Thread Pools • A multithreaded server (e.g. web server) creates a separate thread to service the request – efficient compared to creating a separate process. • Potential problems of a multithreaded servers are: • The amount of time required to create the thread prior to serving the request. • Unlimited threads concurrently active in the system could exhaust system resources (i.e. CPU time or memory). • Thread pools are used to resolve these issues. A number of threads are created at process startup and are placed into a pool, a thread is awakened (if available) when a server receives a request, returns the thread after completing its service, and come back in pool and waits for more work
Thread Pools • Benefits of thread pools are: • It is usually faster to service a request with an existing thread than waiting to create a thread. • A thread pool limits the number of threads that exist at any one point. This is particularly important on systems that cannot support a large number of concurrent threads. • The number of threads in the pool can be determined by various factors: • Number of CPUs in the system. • The amount of physical memory. • The expected number of concurrent client requests.

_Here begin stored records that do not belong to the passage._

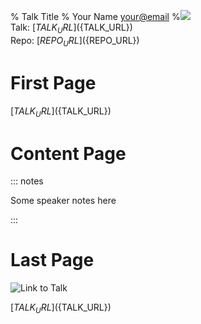 % Talk Title
% Your Name <your@email>
%![](static/qrcode.png)<br/>Talk: [${TALK_URL}](${TALK_URL})<br/>Repo: [${REPO_URL}](${REPO_URL})

# First Page

[${TALK_URL}](${TALK_URL})

# Content Page

::: notes

Some speaker notes here

:::

# Last Page

![Link to Talk](static/qrcode.png)

[${TALK_URL}](${TALK_URL})
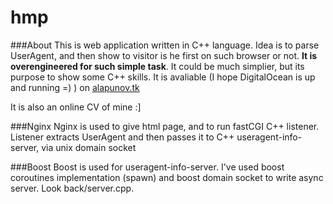 hmp
===

###About
This is web application written in C++ language. Idea is to parse UserAgent, and then show to visitor is he first on such browser or not. __It is overengineered for such simple task__. It could be much simplier, but its purpose to show some C++ skills. It is avaliable (I hope DigitalOcean is up and running =) ) on [alapunov.tk](http://alapunov.tk/)

It is also an online CV of mine :]

###Nginx
Nginx is used to give html page, and to run fastCGI C++ listener. Listener extracts UserAgent and then passes it to C++ useragent-info-server, via unix domain socket

###Boost
Boost is used for useragent-info-server. I've used boost coroutines implementation (spawn) and boost domain socket to write async server. Look back/server.cpp.

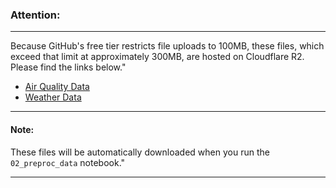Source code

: ### Attention:
---
Because GitHub's free tier restricts file uploads to 100MB, these files, which exceed that limit at approximately 300MB, are hosted on Cloudflare R2. Please find the links below."

- [Air Quality Data](https://pub-6924d15baafa48c6a31c2d212b094174.r2.dev/environment/air_quality-13t20_97t106_20240910_20241211.csv.bz2)
- [Weather Data](https://pub-6924d15baafa48c6a31c2d212b094174.r2.dev/environment/weather-13t20_97t106_20240910_20241211.csv.bz2)

---
#### Note:
These files will be automatically downloaded when you run the `02_preproc_data` notebook."

---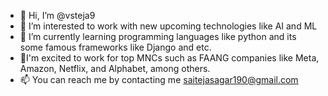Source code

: - 👋 Hi, I’m @vsteja9
- 👀 I’m interested to work with new upcoming technologies like AI and ML
- 🌱 I’m currently learning programming languages like python and its some famous frameworks like Django and etc. 
- 💞️I'm excited to work for top MNCs such as FAANG companies like Meta, Amazon, Netflix, and Alphabet, among others.
- 📫 You can reach me by contacting me saitejasagar190@gmail.com

<!---
vsteja9/vsteja9 is a ✨ special ✨ repository because its `README.md` (this file) appears on your GitHub profile.
You can click the Preview link to take a look at your changes.
--->

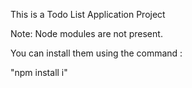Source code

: This is a Todo List Application Project



Note: Node modules are not present. 

You can install them using the command :

"npm install i"
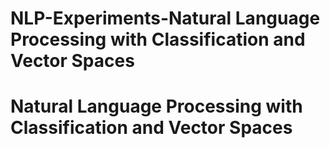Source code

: # NLP-Experiments-Natural Language Processing with Classification and Vector Spaces


# Natural Language Processing with Classification and Vector Spaces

Thread Pools • Dynamic adjustment of number of threads in the pool is carried out in the more sophisticated thread-pool architectures according to usage patterns (smaller pool when the load on the system is low).
Thread-Specific Data • Thread belonging to the process share the data of the process • Thread-Specific data is required in circumstances where each thread might need its own copy of data for processing ( for example, each transaction in a separate thread in a transaction-processing system). • Examples: Win32, Pthreads, and Java.
Scheduler Activations • Both M:M and Two-level models require communication between kernel and thread library to maintain the appropriate number of kernel threads allocated to the application • Scheduler activations provide upcalls - a communication mechanism from the kernel to the thread library • This communication allows an application to maintain the correct number kernel threads
Scheduler Activations • Many systems implementing either the many-to-many or two-level model place an intermediate data structure between the user and kernel threads, typically known as a lightweight process, or LWP • To the user-thread library, the LWP appears to be a virtual processor on which the application can schedule a user thread to run. • Each LWP is attached to a kernel thread, and it is kernel threads that the operating system schedules to run on physical processors. • If a kernel thread blocks (such as while waiting for an I/O operation to complete), the LWP blocks as well. Up the, chain, the user-level thread attached to the LWP also blocks.
Scheduler Activations • An application may require any number of LWPs to run efficiently. • A CPU-bound application running on a single processor. In this scenario, only one thread can run at once, so one LWP is sufficient. • An application that is I/O intensive may require multiple LWPs to execute, however. Typically, an LWP is required for each concurrent blocking system call. Suppose, for example, that five different file-read requests occur simultaneously. Five LWPs are needed, because all could be waiting for I/O completion in the kernel. If a process has only four LWPs, then the fifth request must wait for one of the LWPs to return from the kernel.